## AIM OF THE EXERCISE
Only those lines in the data below from the line containing "# Resources" through the line containing "5. [Telos Community", both included, should be restated word for word.

Records from a dataset:

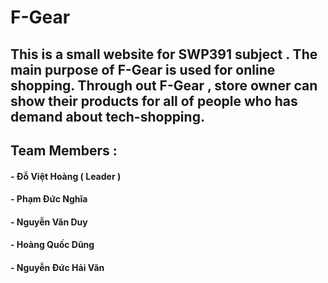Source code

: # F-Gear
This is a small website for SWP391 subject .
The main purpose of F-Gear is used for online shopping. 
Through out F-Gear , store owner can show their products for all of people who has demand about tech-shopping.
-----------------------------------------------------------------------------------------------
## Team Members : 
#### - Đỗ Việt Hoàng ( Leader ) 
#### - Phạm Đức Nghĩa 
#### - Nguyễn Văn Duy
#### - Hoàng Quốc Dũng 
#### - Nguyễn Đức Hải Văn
---
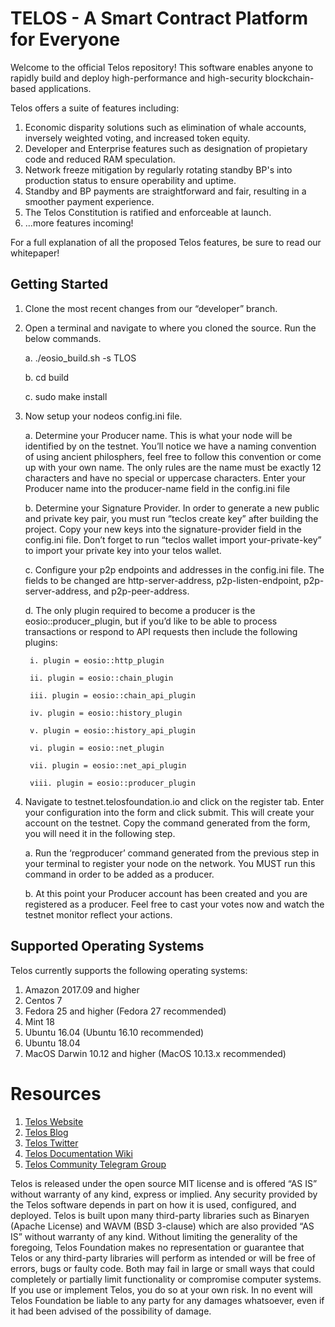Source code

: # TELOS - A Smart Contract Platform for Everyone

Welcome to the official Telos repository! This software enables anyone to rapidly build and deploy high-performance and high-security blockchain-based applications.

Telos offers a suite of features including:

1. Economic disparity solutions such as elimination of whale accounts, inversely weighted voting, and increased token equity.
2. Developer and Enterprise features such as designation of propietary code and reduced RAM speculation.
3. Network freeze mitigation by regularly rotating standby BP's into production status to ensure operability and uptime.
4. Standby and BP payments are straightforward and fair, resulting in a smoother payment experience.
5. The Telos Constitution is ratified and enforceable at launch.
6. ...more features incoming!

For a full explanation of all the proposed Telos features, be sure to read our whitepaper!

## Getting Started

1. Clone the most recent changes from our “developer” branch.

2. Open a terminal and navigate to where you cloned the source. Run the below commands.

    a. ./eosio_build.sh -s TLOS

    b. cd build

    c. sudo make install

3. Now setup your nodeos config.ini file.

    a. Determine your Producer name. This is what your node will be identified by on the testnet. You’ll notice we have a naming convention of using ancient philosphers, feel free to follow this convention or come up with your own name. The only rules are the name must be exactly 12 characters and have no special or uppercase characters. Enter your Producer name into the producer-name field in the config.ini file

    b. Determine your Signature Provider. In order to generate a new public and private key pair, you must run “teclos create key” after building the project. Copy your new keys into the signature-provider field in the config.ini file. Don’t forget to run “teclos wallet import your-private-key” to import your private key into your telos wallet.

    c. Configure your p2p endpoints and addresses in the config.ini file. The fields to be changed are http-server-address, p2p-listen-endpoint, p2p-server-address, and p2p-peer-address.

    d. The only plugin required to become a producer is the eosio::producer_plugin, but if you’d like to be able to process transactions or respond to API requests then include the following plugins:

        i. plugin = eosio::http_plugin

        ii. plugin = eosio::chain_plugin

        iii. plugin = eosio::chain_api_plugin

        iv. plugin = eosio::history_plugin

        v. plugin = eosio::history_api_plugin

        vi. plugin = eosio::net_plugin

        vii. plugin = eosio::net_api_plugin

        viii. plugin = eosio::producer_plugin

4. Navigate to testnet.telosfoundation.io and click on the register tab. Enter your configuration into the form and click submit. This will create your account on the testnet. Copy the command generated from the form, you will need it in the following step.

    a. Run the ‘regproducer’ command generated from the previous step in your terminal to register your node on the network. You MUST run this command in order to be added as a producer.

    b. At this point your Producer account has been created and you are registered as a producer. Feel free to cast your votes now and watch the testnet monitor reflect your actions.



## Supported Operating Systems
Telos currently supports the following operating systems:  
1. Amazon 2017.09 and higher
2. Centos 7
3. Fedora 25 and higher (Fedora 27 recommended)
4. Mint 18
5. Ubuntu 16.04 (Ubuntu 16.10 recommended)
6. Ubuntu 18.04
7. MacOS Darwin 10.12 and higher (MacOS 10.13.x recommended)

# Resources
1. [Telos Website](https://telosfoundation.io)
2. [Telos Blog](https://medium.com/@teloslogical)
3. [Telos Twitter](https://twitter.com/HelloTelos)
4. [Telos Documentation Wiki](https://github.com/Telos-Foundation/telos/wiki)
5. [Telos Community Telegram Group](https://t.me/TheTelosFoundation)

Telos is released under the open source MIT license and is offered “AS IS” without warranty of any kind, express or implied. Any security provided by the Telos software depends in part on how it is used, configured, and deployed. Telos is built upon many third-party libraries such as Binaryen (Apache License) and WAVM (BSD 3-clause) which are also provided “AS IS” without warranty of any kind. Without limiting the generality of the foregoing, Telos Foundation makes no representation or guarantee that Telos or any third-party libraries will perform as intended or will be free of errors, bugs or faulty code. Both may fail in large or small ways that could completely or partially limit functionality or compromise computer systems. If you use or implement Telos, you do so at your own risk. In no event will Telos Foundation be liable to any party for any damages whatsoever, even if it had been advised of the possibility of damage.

## WRITTEN ANSWER
# Resources
1. [Telos Website](https://telosfoundation.io)
2. [Telos Blog](https://medium.com/@teloslogical)
3. [Telos Twitter](https://twitter.com/HelloTelos)
4. [Telos Documentation Wiki](https://github.com/Telos-Foundation/telos/wiki)
5. [Telos Community Telegram Group](https://t.me/TheTelosFoundation)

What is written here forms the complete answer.